(AVAILABLE DATA Opens)

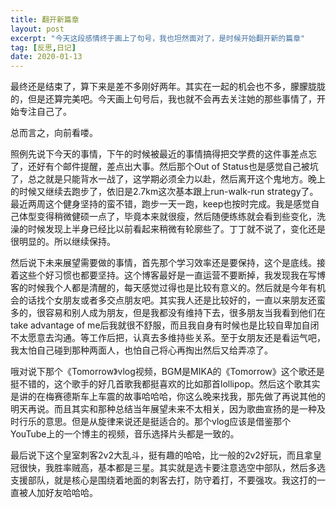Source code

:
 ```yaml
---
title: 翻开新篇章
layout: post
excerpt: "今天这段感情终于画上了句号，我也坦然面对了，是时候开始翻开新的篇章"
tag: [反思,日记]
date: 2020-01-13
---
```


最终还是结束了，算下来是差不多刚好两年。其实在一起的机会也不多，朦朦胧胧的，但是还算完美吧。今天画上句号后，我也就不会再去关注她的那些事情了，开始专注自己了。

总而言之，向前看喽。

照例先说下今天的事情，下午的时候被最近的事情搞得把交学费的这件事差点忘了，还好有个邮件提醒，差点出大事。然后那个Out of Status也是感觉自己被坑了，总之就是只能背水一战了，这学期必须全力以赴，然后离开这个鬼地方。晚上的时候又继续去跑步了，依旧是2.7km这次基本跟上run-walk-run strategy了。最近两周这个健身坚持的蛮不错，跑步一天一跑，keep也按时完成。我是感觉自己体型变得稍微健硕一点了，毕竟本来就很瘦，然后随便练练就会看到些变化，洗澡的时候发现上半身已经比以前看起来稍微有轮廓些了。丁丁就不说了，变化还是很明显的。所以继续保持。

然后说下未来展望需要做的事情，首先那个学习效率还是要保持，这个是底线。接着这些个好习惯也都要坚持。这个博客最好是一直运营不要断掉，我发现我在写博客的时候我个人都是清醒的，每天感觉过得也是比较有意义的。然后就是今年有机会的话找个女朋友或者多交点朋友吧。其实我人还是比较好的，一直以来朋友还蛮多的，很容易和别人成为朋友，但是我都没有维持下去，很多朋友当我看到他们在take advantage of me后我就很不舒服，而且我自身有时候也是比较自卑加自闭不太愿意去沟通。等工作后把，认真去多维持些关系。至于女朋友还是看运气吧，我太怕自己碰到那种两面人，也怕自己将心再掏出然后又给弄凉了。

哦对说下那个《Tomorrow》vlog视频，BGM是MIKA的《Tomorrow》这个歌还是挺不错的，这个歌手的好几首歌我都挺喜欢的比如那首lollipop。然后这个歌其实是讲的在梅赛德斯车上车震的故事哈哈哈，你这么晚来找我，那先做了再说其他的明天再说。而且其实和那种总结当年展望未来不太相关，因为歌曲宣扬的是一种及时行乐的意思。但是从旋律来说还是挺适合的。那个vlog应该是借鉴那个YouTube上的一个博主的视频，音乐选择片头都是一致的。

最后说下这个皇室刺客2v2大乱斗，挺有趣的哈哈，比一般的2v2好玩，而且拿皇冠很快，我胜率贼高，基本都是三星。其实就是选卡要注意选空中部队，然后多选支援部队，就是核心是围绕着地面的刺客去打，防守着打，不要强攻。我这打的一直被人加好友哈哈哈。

(AVAILABLE DATA Closes)
(AVAILABLE DATA Opens)

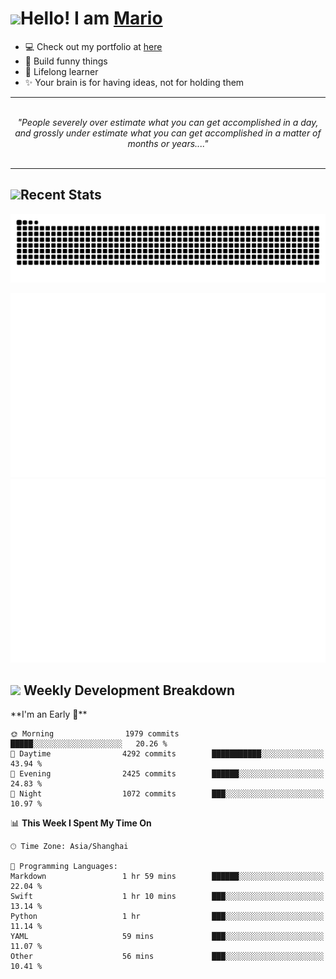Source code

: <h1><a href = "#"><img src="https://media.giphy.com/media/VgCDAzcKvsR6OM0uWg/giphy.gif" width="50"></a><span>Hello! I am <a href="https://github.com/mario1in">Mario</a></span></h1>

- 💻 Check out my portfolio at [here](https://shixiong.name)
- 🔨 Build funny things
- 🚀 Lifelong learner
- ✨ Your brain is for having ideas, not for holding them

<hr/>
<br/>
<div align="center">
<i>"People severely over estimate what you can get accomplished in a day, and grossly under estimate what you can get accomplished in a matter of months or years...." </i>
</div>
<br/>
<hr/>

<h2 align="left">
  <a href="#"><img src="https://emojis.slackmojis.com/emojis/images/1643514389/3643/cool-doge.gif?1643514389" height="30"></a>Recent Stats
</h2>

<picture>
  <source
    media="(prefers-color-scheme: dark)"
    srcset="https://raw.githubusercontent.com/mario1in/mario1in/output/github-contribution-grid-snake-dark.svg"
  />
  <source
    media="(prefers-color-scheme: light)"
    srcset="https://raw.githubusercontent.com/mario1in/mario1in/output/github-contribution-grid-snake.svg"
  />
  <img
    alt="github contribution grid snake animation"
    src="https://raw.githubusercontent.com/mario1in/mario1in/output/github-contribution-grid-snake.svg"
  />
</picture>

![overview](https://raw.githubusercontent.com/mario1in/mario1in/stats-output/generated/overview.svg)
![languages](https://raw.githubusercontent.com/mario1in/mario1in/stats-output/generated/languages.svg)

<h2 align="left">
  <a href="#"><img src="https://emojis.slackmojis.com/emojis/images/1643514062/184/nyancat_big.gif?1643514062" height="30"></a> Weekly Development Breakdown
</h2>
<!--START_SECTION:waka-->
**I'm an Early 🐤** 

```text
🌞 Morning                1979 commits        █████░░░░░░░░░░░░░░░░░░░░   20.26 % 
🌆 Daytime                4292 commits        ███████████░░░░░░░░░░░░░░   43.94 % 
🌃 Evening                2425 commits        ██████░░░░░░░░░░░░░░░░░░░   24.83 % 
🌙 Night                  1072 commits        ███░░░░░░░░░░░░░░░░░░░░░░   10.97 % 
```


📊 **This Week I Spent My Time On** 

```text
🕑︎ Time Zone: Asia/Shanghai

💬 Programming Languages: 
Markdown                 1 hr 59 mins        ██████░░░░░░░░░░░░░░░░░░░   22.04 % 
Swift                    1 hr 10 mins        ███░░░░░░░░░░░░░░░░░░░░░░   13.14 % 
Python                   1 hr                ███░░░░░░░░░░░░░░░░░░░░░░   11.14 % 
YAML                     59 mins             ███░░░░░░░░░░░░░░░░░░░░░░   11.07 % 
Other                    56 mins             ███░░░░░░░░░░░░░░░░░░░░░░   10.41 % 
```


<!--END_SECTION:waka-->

(AVAILABLE DATA Closes)

YOUR OBJECTIVE
Copy each line of the listing above that includes the word "height".

SOLUTION FOR THIS EXERCISE
  <a href="#"><img src="https://emojis.slackmojis.com/emojis/images/1643514389/3643/cool-doge.gif?1643514389" height="30"></a>Recent Stats
  <a href="#"><img src="https://emojis.slackmojis.com/emojis/images/1643514062/184/nyancat_big.gif?1643514062" height="30"></a> Weekly Development Breakdown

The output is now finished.